Limits to functional mobility in the replacement contract
The Supreme Court authorises the possibility of performing functions other than those performed by the person replaced in an interim contract.
According to STS no. 1195/2021 of 1 December, the performance of functions different from those carried out by the replaced worker is in accordance with the law and not a case of fraud in hiring. According to the proven facts, the ruling refers to a worker who signed an interim contract for substitution, as she performed services different from those performed by the substituted worker. In this context, the judgment under appeal upheld the unfairness of the dismissal, on the grounds that there had been fraud in the hiring, as the substitute worker had taken up a job that did not previously exist, and was therefore performing different functions to those for which she had been hired.
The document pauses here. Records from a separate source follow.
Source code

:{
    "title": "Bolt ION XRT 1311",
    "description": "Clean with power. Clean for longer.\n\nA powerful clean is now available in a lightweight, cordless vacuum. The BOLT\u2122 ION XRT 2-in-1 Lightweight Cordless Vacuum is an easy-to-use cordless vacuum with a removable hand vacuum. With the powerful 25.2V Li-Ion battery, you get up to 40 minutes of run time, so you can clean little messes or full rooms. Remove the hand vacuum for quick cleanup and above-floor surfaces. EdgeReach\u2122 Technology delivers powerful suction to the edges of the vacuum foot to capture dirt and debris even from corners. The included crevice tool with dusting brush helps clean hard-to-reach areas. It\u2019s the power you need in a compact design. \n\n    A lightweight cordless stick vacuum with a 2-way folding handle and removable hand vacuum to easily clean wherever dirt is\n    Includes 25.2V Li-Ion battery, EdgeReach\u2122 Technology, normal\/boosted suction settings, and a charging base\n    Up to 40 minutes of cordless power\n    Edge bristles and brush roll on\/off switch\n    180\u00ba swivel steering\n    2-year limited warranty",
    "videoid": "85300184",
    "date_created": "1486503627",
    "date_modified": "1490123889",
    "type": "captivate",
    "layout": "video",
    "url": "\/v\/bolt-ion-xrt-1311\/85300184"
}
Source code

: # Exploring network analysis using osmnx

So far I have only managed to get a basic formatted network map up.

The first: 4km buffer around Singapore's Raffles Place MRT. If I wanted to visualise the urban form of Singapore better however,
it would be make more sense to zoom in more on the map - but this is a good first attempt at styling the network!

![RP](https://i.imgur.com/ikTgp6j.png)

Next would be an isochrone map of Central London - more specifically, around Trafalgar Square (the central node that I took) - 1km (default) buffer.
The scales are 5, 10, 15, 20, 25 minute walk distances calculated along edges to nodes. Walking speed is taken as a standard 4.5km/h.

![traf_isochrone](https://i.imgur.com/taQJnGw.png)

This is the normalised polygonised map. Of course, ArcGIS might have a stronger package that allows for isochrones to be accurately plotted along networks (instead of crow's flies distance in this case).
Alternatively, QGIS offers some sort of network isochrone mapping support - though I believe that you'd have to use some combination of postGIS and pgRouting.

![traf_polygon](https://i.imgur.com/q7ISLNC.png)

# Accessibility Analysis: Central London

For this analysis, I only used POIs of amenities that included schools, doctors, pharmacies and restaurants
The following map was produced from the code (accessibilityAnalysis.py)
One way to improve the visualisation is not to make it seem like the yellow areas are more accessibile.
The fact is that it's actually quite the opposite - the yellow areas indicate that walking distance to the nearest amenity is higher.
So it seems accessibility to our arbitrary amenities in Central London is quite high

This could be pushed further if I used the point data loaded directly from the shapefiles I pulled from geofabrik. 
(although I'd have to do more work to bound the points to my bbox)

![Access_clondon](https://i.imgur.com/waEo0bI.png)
On the contrary, the Supreme Court held that, both for the interim contract for substitution and for the interim contract for vacancy, the fact that the substitute worker did not go on to occupy the same position and functions as the substituted worker did not imply a breach of the contractual requirements, since this did not determine the breach of the interim nature of the contract. It went on to argue that it was entirely reasonable and legitimate for the specific duties performed by the employee being replaced to be entrusted during his absence to another employee of the company, who could perform them more adequately than the interim employee, the latter going on to perform duties that did not coincide with those of the employee being replaced, provided that the job, which was the object of the replacement, was fully identified.
In the same sense, the High Court understood that, if the temporary replacement was fully compatible with the substitute worker’s right to promotion or professional career, it was also lawful for the substitute to be assigned work within his or her professional group or subgroup, in the same way that the substituted worker could have been assigned work. Having said that, the SC concluded that interim substitution did not prevent the use of the functional mobility provided for in article 39 ET.
That is so, inasmuch as that mobility could have been applied in the same way to the replaced worker. Therefore, given that the interim worker replaces the worker with the right to reserve in all respects, it cannot be accepted that the interim contract for substitution is fulfilled only when the original working conditions of the replaced worker are petrified.